## Try it:
Copy every line of the data in which the word "comes" occurs.

## Exercise material:
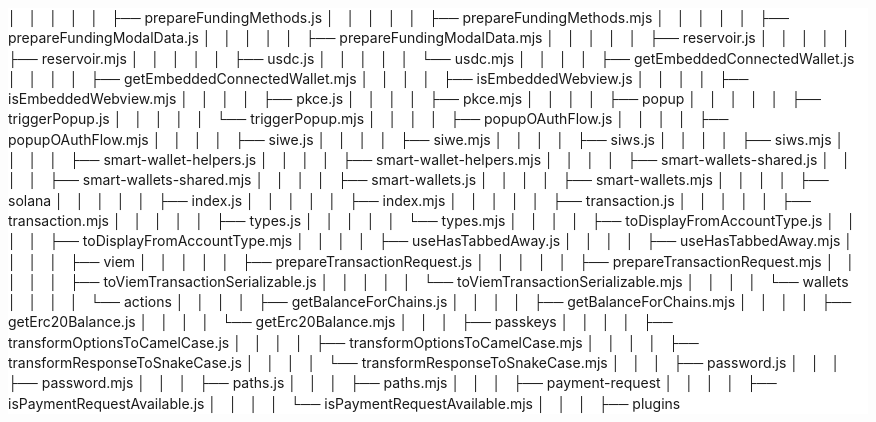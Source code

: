 │   │   │       │   │   ├── prepareFundingMethods.js
│   │   │       │   │   ├── prepareFundingMethods.mjs
│   │   │       │   │   ├── prepareFundingModalData.js
│   │   │       │   │   ├── prepareFundingModalData.mjs
│   │   │       │   │   ├── reservoir.js
│   │   │       │   │   ├── reservoir.mjs
│   │   │       │   │   ├── usdc.js
│   │   │       │   │   └── usdc.mjs
│   │   │       │   ├── getEmbeddedConnectedWallet.js
│   │   │       │   ├── getEmbeddedConnectedWallet.mjs
│   │   │       │   ├── isEmbeddedWebview.js
│   │   │       │   ├── isEmbeddedWebview.mjs
│   │   │       │   ├── pkce.js
│   │   │       │   ├── pkce.mjs
│   │   │       │   ├── popup
│   │   │       │   │   ├── triggerPopup.js
│   │   │       │   │   └── triggerPopup.mjs
│   │   │       │   ├── popupOAuthFlow.js
│   │   │       │   ├── popupOAuthFlow.mjs
│   │   │       │   ├── siwe.js
│   │   │       │   ├── siwe.mjs
│   │   │       │   ├── siws.js
│   │   │       │   ├── siws.mjs
│   │   │       │   ├── smart-wallet-helpers.js
│   │   │       │   ├── smart-wallet-helpers.mjs
│   │   │       │   ├── smart-wallets-shared.js
│   │   │       │   ├── smart-wallets-shared.mjs
│   │   │       │   ├── smart-wallets.js
│   │   │       │   ├── smart-wallets.mjs
│   │   │       │   ├── solana
│   │   │       │   │   ├── index.js
│   │   │       │   │   ├── index.mjs
│   │   │       │   │   ├── transaction.js
│   │   │       │   │   ├── transaction.mjs
│   │   │       │   │   ├── types.js
│   │   │       │   │   └── types.mjs
│   │   │       │   ├── toDisplayFromAccountType.js
│   │   │       │   ├── toDisplayFromAccountType.mjs
│   │   │       │   ├── useHasTabbedAway.js
│   │   │       │   ├── useHasTabbedAway.mjs
│   │   │       │   ├── viem
│   │   │       │   │   ├── prepareTransactionRequest.js
│   │   │       │   │   ├── prepareTransactionRequest.mjs
│   │   │       │   │   ├── toViemTransactionSerializable.js
│   │   │       │   │   └── toViemTransactionSerializable.mjs
│   │   │       │   └── wallets
│   │   │       │       └── actions
│   │   │       │           ├── getBalanceForChains.js
│   │   │       │           ├── getBalanceForChains.mjs
│   │   │       │           ├── getErc20Balance.js
│   │   │       │           └── getErc20Balance.mjs
│   │   │       ├── passkeys
│   │   │       │   ├── transformOptionsToCamelCase.js
│   │   │       │   ├── transformOptionsToCamelCase.mjs
│   │   │       │   ├── transformResponseToSnakeCase.js
│   │   │       │   └── transformResponseToSnakeCase.mjs
│   │   │       ├── password.js
│   │   │       ├── password.mjs
│   │   │       ├── paths.js
│   │   │       ├── paths.mjs
│   │   │       ├── payment-request
│   │   │       │   ├── isPaymentRequestAvailable.js
│   │   │       │   └── isPaymentRequestAvailable.mjs
│   │   │       ├── plugins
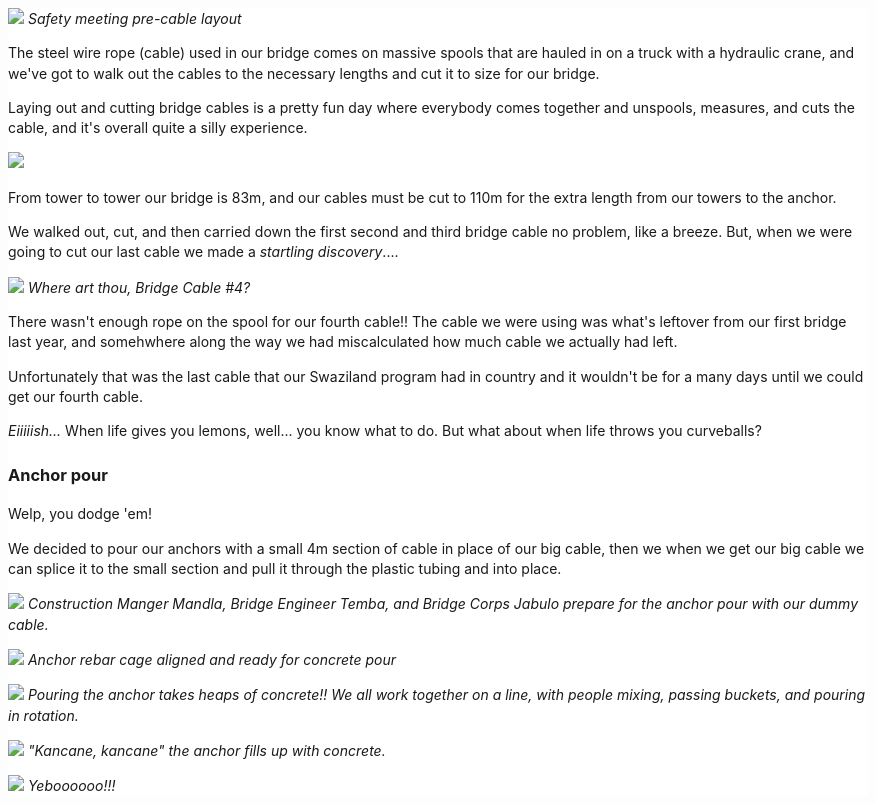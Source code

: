 ![]({{site.baseurl}}/img/posts/cutting-cables-safety-meeting.jpg)
*Safety meeting pre-cable layout*

The steel wire rope (cable) used in our bridge comes on massive spools that are hauled in on a truck with a hydraulic crane, and we've got to walk out the cables to the necessary lengths and cut it to size for our bridge.

Laying out and cutting bridge cables is a pretty fun day where everybody comes together and unspools, measures, and cuts the cable, and it's overall quite a silly experience.

![]({{site.baseurl}}/img/posts/carrying-cables.jpg)

From tower to tower our bridge is 83m, and our cables must be cut to 110m for the extra length from our towers to the anchor.

We walked out, cut, and then carried down the first second and third bridge cable no problem, like a breeze. But, when we were going to cut our last cable we made a *startling discovery*....

![]({{site.baseurl}}/img/posts/fourth-cable-missing.jpg)
*Where art thou, Bridge Cable #4?*

There wasn't enough rope on the spool for our fourth cable!! The cable we were using was what's leftover from our first bridge last year, and somehwhere along the way we had miscalculated how much cable we actually had left.

Unfortunately that was the last cable that our Swaziland program had in country and it wouldn't be for a many days until we could get our fourth cable.

*Eiiiiish...* When life gives you lemons, well... you know what to do. But what about when life throws you curveballs?

### Anchor pour

Welp, you dodge 'em!

We decided to pour our anchors with a small 4m section of cable in place of our big cable, then we when we get our big cable we can splice it to the small section and pull it through the plastic tubing and into place. 

![]({{site.baseurl}}/img/posts/right-side-beginning-anchor.jpg)
*Construction Manger Mandla, Bridge Engineer Temba, and Bridge Corps Jabulo prepare for the anchor pour with our dummy cable.*

![]({{site.baseurl}}/img/posts/right-anchor-cage-built.jpg)
*Anchor rebar cage aligned and ready for concrete pour*

![]({{site.baseurl}}/img/posts/right-side-anchor-pour.jpg)
*Pouring the anchor takes heaps of concrete!! We all work together on a line, with people mixing, passing buckets, and pouring in rotation.*

![]({{site.baseurl}}/img/posts/anchor-pour.jpg)
*"Kancane, kancane" the anchor fills up with concrete.*

![]({{site.baseurl}}/img/posts/anchor-pour-done.jpg)
*Yeboooooo!!!*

## Exercise response:
The steel wire rope (cable) used in our bridge comes on massive spools that are hauled in on a truck with a hydraulic crane, and we've got to walk out the cables to the necessary lengths and cut it to size for our bridge.
Laying out and cutting bridge cables is a pretty fun day where everybody comes together and unspools, measures, and cuts the cable, and it's overall quite a silly experience.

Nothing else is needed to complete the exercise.